DISABILITY HISTORIES
a new book series from the University of Illinois Press
Disability Histories, a new book series from the University of Illinois Press, seeks scholarship that explores the lived experiences of individuals and groups from a broad range of societies, cultures, time periods, and geographic locations, who either identified as disabled or were considered by the dominant culture to be disabled. We conceive of disability and disabled experiences broadly and seek to include scholarship that spans a range of embodiments, including the emerging field of mad studies. We areespecially interested in scholarship that not only employs innovative approaches to using disability—in constant interaction with systems of race, class, gender, and sexuality—as an analytical tool to deepen our understanding of larger power relations, ideologies, and institutions, but also engages in meaningful dialogue with other subdisciplines within history, such as legal and political histories, social histories, histories of technology, science, and medicine, histories of the body and sexuality, and histories of the development of capitalism and imperialism. Comparative, cross-cultural, and transnational submissions by both junior and more seasoned scholars are encouraged.

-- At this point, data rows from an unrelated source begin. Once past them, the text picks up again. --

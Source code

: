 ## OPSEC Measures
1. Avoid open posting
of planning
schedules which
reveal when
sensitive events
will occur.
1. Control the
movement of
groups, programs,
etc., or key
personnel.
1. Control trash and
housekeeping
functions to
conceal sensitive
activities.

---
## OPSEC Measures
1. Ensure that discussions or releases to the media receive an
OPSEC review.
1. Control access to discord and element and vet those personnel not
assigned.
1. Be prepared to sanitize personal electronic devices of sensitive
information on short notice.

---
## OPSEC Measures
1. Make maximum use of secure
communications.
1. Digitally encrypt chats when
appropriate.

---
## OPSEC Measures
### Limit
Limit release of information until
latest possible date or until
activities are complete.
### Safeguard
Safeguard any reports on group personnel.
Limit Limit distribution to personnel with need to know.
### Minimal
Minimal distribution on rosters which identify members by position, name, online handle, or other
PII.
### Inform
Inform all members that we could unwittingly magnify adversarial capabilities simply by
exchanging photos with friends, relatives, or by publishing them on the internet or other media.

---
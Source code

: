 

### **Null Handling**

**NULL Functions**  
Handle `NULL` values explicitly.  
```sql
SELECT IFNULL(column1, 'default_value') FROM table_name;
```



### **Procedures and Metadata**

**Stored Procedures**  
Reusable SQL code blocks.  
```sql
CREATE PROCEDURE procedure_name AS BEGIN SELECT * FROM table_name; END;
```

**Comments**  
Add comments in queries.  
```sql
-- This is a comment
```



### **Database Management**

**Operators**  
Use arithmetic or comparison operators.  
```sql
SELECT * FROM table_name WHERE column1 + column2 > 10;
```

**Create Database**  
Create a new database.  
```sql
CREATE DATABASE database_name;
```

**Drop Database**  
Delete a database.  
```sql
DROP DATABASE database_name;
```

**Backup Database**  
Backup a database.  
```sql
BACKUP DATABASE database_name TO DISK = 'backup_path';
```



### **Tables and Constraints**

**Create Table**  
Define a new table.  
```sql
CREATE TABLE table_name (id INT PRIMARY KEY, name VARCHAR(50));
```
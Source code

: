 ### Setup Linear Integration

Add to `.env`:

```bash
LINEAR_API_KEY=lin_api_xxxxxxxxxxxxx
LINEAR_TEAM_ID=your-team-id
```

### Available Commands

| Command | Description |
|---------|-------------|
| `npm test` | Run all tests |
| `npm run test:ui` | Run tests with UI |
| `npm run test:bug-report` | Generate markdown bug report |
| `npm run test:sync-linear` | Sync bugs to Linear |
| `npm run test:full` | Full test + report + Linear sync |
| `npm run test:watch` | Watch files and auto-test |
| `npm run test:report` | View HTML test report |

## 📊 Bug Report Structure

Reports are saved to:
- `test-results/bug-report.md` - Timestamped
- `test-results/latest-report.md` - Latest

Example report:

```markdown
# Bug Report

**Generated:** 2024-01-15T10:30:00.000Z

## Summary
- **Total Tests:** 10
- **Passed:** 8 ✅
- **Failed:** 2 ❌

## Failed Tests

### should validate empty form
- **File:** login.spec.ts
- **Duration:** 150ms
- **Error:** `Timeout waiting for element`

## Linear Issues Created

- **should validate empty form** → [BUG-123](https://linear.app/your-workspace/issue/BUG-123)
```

Series co-editors: Kim E. Nielsen (kim.nielsen2@utoledo.edu) and Michael A. Rembis (marembis@buffalo.edu)
Series submissions should include: a 2 page vita and a 5-10 page book synopsis that includes a brief chapter outline, a discussion of competing books and likely audiences, and a discussion of how the project advances the aims of the series.
Series books include:
- Susan Burch and Michael A. Rembis, eds., Disability Histories (forthcoming).
- Michael A. Rembis, Defining Deviance: Sex, Science, and Delinquent Girls,1890-1960. Urbana: University of Illinois Press, 2011. [Paperback, Feb. 2013].